Growing Pongamia
Tim Hammerich
News Reporter
Pongamia, a “super tree” originating from Asia, has slowly been making its way to the United States over the last 15 years. Naveen Sikka of Terviva says it was first introduced as a revitliziation crop in Florida after the citrus industry fell due to citrus greening disease.
Sikka… “It turns out that really the best place to grow pongamia in the U. S. would be Florida and Hawaii. And the set of fortunate circumstances that came around those two geographies was that in Florida, as we started to get to work there in 2011 and 2012, they were facing the collapse of the citrus industry. You might have heard of that. There used to be about a million acres. When we showed up, they were about 7 or 8 years off from there being 1 million acres of citrus in the ground in Florida and there was a disease, an incurable disease that was wiping out the trees.

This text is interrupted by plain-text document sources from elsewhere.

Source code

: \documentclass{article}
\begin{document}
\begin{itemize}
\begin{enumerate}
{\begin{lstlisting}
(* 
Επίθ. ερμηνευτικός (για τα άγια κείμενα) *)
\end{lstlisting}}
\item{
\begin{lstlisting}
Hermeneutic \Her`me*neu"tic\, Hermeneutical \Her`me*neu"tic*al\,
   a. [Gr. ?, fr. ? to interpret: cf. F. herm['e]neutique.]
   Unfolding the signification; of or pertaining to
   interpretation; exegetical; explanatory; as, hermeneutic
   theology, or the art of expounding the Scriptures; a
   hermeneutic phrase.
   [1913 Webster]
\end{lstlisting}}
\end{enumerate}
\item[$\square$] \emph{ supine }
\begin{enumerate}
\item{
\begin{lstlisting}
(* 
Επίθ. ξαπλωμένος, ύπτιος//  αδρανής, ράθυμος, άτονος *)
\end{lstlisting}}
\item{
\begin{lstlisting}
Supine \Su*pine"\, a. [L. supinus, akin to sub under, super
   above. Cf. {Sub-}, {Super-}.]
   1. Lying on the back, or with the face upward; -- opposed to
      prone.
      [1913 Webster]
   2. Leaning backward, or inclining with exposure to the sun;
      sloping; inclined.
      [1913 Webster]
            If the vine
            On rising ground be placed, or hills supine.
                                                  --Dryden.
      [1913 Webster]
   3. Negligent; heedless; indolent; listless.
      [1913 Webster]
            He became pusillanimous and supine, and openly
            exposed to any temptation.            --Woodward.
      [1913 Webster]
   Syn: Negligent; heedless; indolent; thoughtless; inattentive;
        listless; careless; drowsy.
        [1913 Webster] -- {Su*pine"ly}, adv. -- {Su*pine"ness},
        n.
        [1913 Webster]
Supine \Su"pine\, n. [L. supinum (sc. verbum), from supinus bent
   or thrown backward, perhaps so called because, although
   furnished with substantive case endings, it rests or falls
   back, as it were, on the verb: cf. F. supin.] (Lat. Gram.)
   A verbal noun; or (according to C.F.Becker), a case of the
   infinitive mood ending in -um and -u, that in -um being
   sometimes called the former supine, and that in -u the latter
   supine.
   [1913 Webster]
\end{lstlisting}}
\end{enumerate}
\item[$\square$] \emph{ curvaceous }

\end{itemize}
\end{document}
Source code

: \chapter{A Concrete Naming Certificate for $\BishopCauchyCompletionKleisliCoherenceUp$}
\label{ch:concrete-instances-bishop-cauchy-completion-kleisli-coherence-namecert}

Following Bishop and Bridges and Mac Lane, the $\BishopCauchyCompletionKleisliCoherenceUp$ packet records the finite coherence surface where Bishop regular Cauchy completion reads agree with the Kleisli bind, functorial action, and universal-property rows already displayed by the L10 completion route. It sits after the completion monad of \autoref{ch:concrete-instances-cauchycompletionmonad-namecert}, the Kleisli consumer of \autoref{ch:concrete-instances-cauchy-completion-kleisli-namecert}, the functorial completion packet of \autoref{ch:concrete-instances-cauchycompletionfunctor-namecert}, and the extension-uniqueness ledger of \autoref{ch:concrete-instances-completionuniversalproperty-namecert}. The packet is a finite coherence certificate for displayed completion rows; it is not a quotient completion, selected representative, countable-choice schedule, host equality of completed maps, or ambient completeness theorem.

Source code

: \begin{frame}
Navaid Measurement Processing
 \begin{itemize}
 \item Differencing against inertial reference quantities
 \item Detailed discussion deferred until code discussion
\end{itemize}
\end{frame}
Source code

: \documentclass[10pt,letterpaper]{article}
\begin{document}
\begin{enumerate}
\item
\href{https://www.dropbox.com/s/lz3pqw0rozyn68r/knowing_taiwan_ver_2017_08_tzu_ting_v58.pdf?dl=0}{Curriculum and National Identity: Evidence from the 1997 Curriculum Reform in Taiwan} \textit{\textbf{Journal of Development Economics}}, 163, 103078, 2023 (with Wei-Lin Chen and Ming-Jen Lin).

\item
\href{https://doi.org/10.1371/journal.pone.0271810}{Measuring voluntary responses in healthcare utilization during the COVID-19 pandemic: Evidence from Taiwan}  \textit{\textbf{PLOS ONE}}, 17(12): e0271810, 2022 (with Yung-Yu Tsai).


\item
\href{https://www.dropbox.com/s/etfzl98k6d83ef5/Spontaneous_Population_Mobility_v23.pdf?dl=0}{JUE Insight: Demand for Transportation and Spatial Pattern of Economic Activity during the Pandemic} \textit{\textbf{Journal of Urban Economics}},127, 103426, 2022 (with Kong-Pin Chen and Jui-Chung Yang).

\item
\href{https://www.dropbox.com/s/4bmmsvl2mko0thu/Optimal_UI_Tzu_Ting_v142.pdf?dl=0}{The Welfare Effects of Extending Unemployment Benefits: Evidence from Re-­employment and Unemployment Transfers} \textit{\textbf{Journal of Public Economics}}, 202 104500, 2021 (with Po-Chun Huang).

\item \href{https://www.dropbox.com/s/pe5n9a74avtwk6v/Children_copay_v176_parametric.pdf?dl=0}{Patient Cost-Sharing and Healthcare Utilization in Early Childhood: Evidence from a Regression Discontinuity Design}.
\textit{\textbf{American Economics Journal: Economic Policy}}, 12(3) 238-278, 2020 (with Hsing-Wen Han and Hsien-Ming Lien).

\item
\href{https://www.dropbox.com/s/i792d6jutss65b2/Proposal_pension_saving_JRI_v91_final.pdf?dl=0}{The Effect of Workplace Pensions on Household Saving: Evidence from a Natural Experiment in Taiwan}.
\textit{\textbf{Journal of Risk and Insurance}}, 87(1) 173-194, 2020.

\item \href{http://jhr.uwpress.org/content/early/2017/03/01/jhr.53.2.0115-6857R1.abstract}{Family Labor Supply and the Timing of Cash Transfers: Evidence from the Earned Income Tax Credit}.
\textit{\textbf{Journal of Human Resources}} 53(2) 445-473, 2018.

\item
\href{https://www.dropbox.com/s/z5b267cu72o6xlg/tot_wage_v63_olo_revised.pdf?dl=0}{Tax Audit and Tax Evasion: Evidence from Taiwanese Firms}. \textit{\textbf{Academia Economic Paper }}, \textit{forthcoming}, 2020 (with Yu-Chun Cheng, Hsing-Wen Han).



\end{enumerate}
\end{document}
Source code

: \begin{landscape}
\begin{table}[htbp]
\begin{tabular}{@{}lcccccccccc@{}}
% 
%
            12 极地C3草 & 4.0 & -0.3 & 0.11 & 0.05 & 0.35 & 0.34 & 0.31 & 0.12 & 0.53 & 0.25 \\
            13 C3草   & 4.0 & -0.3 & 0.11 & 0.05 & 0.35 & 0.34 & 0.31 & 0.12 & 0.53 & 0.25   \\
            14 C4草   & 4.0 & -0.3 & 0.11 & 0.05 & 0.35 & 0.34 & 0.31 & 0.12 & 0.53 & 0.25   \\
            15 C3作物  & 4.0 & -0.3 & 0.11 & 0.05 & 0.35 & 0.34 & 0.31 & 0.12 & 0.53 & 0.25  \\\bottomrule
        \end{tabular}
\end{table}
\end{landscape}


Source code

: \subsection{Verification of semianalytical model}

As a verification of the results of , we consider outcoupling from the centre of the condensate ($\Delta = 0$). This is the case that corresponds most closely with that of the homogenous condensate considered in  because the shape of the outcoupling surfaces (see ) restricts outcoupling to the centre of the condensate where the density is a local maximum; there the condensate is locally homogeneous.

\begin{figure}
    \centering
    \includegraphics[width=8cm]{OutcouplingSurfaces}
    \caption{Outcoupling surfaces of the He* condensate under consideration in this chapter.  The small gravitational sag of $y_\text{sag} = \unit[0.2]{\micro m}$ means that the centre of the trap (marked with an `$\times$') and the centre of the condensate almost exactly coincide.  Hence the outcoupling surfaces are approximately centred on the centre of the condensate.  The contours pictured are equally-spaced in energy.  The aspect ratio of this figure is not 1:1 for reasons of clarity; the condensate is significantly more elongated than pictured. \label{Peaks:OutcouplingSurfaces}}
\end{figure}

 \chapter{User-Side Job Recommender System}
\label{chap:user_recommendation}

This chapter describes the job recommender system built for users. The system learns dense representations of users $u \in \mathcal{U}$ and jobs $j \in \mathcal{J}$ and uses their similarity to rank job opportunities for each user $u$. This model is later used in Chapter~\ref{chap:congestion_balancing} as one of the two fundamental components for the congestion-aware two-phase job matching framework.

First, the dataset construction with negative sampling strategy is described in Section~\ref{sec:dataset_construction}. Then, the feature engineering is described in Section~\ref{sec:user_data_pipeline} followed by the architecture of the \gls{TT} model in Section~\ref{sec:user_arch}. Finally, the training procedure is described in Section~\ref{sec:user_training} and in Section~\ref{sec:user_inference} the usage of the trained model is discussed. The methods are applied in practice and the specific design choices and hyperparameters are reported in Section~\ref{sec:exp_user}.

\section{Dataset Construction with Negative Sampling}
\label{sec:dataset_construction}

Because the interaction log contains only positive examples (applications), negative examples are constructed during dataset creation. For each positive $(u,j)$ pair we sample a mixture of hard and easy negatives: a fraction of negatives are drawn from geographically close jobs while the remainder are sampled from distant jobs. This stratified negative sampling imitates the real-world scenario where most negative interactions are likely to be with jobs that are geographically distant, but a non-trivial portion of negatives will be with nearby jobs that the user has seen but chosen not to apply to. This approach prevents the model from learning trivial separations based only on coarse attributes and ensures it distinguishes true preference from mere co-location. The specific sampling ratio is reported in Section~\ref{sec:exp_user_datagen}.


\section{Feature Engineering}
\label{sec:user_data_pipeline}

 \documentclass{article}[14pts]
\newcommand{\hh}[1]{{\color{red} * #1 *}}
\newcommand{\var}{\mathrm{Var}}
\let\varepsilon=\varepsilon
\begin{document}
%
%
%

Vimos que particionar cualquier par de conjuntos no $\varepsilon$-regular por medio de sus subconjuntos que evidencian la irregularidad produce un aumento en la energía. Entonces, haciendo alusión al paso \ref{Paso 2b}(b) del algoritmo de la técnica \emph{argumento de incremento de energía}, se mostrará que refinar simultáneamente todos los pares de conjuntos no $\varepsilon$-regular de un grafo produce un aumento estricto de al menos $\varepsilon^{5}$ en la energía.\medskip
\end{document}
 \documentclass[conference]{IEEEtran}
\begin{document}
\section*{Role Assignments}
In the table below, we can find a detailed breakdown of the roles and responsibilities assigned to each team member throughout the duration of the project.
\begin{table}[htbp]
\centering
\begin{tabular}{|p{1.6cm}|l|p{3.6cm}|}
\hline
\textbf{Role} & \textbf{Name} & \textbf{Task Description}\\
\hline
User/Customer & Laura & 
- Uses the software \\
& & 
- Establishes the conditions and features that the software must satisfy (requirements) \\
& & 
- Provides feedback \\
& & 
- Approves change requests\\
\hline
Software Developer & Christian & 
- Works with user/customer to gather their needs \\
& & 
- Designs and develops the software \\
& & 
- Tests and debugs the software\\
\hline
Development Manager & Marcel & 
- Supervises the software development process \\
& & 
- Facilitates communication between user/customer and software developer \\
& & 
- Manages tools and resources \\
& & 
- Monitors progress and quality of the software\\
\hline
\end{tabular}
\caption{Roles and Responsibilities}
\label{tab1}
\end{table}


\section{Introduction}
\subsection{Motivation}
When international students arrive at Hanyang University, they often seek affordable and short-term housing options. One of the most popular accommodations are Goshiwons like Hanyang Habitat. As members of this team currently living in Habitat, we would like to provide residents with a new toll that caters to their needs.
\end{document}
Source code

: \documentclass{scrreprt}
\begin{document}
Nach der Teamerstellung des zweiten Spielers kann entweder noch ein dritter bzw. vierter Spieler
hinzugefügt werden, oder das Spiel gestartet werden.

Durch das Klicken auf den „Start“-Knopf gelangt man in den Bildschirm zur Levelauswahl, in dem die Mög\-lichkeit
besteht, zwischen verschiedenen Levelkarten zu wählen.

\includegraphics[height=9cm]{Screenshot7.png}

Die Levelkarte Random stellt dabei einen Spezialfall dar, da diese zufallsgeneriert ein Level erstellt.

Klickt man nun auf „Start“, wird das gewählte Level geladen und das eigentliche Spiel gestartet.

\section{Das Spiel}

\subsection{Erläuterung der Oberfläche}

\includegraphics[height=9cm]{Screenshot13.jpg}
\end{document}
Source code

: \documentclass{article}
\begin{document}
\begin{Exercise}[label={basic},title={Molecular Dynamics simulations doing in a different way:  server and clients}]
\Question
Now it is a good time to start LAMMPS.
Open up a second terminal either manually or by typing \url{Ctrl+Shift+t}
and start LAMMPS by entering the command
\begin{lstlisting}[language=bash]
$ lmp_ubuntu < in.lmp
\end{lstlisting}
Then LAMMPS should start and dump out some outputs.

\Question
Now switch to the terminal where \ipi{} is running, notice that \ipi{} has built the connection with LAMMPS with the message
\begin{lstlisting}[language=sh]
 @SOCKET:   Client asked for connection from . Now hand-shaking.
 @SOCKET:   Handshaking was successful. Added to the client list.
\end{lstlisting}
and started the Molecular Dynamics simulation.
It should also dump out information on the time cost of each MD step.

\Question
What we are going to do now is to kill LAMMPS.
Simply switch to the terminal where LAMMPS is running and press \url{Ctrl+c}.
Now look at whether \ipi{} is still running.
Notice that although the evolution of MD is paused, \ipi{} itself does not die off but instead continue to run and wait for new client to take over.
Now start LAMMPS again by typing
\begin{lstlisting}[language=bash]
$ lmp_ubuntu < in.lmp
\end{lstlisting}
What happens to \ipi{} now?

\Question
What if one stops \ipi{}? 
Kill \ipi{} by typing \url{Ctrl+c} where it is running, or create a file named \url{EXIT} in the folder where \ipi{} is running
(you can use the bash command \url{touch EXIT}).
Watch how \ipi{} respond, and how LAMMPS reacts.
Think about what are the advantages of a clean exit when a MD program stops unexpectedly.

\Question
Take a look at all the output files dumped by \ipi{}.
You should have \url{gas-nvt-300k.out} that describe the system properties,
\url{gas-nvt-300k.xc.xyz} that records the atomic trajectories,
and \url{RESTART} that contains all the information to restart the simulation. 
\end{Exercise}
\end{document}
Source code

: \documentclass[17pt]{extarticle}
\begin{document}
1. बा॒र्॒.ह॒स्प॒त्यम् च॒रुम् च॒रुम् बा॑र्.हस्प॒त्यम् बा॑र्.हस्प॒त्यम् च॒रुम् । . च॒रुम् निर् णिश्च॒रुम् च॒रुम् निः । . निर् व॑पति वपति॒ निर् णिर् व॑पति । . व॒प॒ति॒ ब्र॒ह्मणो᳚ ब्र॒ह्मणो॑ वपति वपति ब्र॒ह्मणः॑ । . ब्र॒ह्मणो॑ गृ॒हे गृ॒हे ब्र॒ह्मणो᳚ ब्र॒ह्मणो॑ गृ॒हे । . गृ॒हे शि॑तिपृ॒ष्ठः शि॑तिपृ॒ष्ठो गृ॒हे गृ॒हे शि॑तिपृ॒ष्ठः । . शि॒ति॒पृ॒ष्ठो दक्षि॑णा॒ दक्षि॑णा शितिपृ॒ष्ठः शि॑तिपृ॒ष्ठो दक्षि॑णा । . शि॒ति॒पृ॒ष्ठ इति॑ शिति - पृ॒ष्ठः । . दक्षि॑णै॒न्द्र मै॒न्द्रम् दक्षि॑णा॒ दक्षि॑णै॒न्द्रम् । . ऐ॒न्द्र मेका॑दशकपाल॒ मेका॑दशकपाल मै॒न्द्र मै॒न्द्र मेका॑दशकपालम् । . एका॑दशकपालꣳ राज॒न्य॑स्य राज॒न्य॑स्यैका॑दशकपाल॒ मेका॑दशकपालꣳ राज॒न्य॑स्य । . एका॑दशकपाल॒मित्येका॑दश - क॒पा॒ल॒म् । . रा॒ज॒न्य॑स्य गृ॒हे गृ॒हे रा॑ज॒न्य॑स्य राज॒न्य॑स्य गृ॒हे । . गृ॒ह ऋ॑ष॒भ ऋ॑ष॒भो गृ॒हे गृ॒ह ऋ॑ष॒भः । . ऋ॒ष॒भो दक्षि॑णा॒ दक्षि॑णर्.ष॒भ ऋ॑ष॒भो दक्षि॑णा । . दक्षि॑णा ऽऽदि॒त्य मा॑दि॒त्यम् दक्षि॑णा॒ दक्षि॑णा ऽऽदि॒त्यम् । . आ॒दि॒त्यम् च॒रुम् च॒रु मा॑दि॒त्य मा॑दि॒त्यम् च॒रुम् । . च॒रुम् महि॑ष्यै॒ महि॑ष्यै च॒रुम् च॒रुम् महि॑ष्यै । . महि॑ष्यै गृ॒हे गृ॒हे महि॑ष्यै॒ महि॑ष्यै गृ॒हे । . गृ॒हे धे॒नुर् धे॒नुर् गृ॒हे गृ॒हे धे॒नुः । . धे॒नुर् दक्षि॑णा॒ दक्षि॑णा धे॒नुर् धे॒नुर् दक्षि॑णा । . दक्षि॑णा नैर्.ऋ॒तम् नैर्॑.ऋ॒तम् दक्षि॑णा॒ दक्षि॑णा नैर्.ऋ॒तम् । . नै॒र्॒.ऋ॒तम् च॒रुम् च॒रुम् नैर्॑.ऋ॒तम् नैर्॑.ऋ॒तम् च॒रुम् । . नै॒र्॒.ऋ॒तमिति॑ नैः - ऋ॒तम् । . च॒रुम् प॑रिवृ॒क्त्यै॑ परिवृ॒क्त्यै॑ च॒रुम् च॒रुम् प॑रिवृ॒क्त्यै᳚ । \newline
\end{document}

As we sit here today, there's less than 300,000 acres of citrus in Florida and you had this huge, tree farming community looking for a large-scale new tree crop. What are the odds? And that happens to just be in our backyard, you have all the infrastructure, you have all the talent. And so we got some early cultivars of pongamia in the ground there and about four or five years in, they did reasonably well enough that we were able to go from, you know, planting 10 acres, five acres, 10 acres, about 100 acres that was scattered across the state, we're able to take that step up to the next commercial scale point.”
Sikka is the CEO and Founder of Terviva, which is pioneering the commercialization of the pongamia tree.